Capt. Phillip Calvert, assistant director of enforcement for the ABC Board, said an on-going compliance program throughout the state has yielded a number of arrests and an above-average percentage of stores that sell tobacco to minors.
“On a state level, we like to keep the sell rate under 10 percent,” Calvert said of the ABC’s tobacco compliance program. “Right now, statewide, we’re at 12.67 percent.”
In the five-county region, Hale and Perry counties had a perfect percentage of tobacco sales to minors. During the ABC’s operation, no stores in Hale or Perry sold tobacco to minors. Marengo followed the state trend where agents found a 13-percent sell rate. In a sampling of Greene County stores, the ABC found that youngsters have a 25-percent chance of purchasing tobacco. And Sumter County topped the region — and state — in sales to minors with 33 percent.
Calvert was quick to clarify exactly how a high percentage is found in places like Sumter County.
“With smaller counties, you have fewer stores that sell tobacco,” he said. “And in Sumter, we completed just three checks. At one of those stores, a minor was allowed to purchase tobacco, which accounted for such a high number.”
Finding Good Help
While monitoring the habits of tobacco vendors is important to state officials, the most interesting aspect of the ABC’s operation is the manner in which they check compliance.
“We actually recruit minors to work with us,” Calvert said. “For tobacco, we look for 14- through 17-year-olds. For alcohol, we want 16- through 19-year-olds.”
And in an effort to keep stores from feeling “entrapped,” the ABC prefers finding teenagers who look “no older than their age, and preferably younger than their age,” Calvert said.
“We want to give stores the benefit of the doubt,” he said. “We don’t want them to get a sense of being entrapped.”
In choosing youngsters who look even younger, Calvert said the process goes far beyond pulling a kid off the corner and sending him into a convenience store with a few bucks.
“The Alabama Supreme Court issued a ruling with a number of suggestions for us to follow,” Calvert said. “One of the first things we do is get a written agreement with the kids, and we get the parents’ approval to use them.”

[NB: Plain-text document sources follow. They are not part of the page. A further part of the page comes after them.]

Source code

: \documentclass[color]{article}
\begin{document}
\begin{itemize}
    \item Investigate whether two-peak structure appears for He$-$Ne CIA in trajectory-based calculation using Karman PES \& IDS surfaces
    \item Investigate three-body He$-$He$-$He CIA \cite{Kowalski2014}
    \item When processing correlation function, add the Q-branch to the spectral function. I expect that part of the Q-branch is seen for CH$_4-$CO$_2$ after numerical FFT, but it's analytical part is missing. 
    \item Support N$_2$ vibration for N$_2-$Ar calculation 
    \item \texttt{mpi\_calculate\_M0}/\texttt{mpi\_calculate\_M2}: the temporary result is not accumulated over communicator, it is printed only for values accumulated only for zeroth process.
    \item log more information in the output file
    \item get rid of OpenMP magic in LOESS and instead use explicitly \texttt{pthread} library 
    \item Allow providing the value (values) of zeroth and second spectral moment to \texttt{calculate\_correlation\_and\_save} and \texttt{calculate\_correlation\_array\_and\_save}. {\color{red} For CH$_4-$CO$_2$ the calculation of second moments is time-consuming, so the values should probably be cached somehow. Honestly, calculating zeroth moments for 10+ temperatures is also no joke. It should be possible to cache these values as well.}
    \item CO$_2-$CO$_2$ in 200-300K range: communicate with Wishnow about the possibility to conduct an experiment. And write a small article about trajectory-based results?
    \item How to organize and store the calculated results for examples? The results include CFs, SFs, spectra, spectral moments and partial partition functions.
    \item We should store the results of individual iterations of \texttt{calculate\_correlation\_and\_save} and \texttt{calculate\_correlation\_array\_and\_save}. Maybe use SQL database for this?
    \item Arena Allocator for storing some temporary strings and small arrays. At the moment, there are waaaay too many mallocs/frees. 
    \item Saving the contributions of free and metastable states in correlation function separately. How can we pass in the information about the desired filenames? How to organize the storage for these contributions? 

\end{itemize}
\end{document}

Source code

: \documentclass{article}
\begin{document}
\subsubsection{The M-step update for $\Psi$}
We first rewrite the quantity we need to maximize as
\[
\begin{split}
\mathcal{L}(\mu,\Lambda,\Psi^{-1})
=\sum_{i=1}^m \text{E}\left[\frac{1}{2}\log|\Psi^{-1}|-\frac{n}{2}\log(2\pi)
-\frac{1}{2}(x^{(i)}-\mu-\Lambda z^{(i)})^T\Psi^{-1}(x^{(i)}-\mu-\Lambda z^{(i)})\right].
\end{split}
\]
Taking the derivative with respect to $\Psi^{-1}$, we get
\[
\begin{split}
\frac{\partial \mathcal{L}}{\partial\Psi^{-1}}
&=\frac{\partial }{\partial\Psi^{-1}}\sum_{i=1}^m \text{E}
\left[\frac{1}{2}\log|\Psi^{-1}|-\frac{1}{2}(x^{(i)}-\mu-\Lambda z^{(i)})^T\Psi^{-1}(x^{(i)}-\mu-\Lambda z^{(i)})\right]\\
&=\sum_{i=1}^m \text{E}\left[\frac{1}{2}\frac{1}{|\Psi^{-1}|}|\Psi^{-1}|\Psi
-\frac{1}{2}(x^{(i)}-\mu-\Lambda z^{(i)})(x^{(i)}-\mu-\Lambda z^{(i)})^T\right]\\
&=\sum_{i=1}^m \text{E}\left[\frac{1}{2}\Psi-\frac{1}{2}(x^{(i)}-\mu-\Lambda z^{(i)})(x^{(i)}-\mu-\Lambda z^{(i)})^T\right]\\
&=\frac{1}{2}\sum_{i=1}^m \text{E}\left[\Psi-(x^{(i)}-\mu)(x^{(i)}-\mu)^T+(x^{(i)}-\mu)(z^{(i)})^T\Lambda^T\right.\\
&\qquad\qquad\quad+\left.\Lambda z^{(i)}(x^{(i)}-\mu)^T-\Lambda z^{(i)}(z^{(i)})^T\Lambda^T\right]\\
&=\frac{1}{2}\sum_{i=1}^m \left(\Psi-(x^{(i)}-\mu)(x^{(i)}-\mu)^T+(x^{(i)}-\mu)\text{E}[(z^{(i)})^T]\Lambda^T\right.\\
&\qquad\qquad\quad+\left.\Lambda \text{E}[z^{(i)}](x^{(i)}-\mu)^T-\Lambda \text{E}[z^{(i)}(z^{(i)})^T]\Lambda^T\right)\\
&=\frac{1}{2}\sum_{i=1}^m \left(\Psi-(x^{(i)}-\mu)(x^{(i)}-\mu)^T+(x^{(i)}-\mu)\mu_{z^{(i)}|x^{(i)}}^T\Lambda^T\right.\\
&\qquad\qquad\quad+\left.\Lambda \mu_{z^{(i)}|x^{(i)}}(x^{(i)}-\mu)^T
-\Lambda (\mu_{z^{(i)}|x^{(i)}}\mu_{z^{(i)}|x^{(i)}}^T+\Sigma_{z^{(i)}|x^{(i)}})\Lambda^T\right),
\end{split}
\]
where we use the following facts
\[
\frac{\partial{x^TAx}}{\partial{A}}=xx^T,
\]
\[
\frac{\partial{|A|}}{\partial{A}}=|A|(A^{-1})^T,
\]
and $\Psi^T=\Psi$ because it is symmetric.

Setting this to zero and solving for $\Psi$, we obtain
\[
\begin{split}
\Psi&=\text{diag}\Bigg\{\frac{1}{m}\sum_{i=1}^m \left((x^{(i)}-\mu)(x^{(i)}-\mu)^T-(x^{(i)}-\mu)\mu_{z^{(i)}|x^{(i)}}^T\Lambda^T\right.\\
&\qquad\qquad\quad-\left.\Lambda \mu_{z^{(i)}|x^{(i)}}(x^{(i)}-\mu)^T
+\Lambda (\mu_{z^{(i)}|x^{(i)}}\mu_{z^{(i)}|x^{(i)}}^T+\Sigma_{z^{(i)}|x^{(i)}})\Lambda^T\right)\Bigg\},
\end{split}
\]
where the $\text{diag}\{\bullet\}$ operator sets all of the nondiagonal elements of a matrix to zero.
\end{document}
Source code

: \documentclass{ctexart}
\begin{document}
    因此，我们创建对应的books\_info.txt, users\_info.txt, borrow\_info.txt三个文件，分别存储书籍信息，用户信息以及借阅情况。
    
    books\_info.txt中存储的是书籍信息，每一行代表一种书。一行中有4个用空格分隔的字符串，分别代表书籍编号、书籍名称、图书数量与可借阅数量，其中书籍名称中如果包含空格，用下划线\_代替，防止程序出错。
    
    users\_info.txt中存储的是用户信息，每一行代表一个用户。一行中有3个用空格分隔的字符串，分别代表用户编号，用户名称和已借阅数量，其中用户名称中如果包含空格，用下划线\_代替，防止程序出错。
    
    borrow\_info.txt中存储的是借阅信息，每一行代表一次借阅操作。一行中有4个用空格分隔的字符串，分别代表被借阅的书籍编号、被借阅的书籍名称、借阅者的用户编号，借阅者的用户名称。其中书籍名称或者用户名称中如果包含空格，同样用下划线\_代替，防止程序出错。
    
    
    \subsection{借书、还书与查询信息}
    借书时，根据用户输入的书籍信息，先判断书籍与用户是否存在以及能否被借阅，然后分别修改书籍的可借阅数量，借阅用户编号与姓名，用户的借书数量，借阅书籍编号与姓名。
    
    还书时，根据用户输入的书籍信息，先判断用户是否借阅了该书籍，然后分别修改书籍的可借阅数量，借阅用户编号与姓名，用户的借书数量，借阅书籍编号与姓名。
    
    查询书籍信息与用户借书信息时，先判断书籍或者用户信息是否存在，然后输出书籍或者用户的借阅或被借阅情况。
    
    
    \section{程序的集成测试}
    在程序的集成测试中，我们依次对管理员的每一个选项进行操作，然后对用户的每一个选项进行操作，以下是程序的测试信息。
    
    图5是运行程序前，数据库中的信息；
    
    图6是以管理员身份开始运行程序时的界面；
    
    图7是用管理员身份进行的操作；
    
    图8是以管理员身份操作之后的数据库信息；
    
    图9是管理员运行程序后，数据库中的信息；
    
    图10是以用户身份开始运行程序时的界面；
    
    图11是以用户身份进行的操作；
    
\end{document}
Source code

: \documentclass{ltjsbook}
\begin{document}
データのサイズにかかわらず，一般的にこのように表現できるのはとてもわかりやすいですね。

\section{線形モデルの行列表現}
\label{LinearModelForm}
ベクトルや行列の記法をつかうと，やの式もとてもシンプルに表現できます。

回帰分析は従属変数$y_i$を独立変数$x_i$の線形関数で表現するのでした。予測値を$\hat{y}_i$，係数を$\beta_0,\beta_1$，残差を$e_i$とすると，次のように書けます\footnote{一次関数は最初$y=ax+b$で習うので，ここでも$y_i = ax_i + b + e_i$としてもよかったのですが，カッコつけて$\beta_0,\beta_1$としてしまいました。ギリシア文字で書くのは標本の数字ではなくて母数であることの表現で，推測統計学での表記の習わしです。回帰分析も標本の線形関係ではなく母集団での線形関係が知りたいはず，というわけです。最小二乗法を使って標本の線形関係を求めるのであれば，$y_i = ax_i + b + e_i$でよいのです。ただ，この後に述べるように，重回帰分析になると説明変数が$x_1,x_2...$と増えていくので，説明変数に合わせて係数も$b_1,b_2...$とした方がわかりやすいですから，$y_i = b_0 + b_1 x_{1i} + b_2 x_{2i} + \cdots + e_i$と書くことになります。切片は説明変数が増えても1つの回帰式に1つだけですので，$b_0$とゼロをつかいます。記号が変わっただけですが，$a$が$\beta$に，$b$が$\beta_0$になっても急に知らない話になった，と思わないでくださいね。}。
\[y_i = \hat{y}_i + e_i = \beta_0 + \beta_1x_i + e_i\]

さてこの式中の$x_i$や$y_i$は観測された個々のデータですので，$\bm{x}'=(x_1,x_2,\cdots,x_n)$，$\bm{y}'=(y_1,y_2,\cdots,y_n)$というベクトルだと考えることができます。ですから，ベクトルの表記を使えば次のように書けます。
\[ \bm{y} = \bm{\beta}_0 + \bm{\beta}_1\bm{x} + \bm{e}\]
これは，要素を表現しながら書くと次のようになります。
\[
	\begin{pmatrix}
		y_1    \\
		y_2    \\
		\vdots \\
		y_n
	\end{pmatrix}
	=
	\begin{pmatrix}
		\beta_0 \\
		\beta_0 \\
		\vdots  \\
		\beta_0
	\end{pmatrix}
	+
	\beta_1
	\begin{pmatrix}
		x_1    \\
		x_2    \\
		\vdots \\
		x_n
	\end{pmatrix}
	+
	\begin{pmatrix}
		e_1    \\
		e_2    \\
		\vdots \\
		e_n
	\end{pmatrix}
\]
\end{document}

Next, the ABC takes a picture of the undercover teen and sends it to ABC’s headquarters in Montgomery.
“Based on the photographs, each one is either approved or not approved,” he said. “We don’t want any possibility that the clerk will be confused. We want [the teenagers] to look young.”
More importantly for the teen-agers hired to work, the ABC pays its young “employees” $6-an-hour, according to Calvert.
Based on the circumstances and the location of the tobacco vendors, Calvert said the ABC has two main goals during operations like the recent one in this region.
“The safety of the young people is our first concern,” he said. “We don’t want to send them into a dangerous situation.”
When the ABC, including the teen-aged recruit, begins a sting, Calvert said agents evaluate situations on an individual basis before determining the method of the sting.
“Sometimes, the agents will stand outside and wait for the kid to come back,” he said. “Other times, if we think the kid could be in some kind of danger from going inside, the agent will go in, as well. Most of that is just a safety issue.”
The second obvious purpose of the ABC operation is to ensure tobacco vendors are abiding by the law.
If a young person is sold tobacco, the clerk is arrested on criminal charges immediately. However, Calvert said there are no hand-cuffs involved in the arrest.
“Normally, we’ll just write them a ticket and they’ll have to appear in court,” he said.
The misdemeanor charge carries a fine of anywhere from $50 to $500, Calvert said, and the actual store pays a price, as well.
“We also file an administrative charge against the license holder,” he said.
Based on the number of charges filed against a tobacco vendor, Calvert said there are options for first-time offenders.
“The licensee has the opportunity to receive training on what to look for,” he said. Subsequent offenses carry stiffer penalties.
With the ABC’s operation throughout Alabama, Calvert said his department is pleased with the overall compliance with state law. He also said trends in rural areas differ from those in bigger cities.
“It really varies with tobacco and alcohol,” he said. “In the larger metro areas, the alcohol rate is a little higher because stores are bombarded with kids trying to buy. And in some rural counties, the tobacco rate is pretty high.”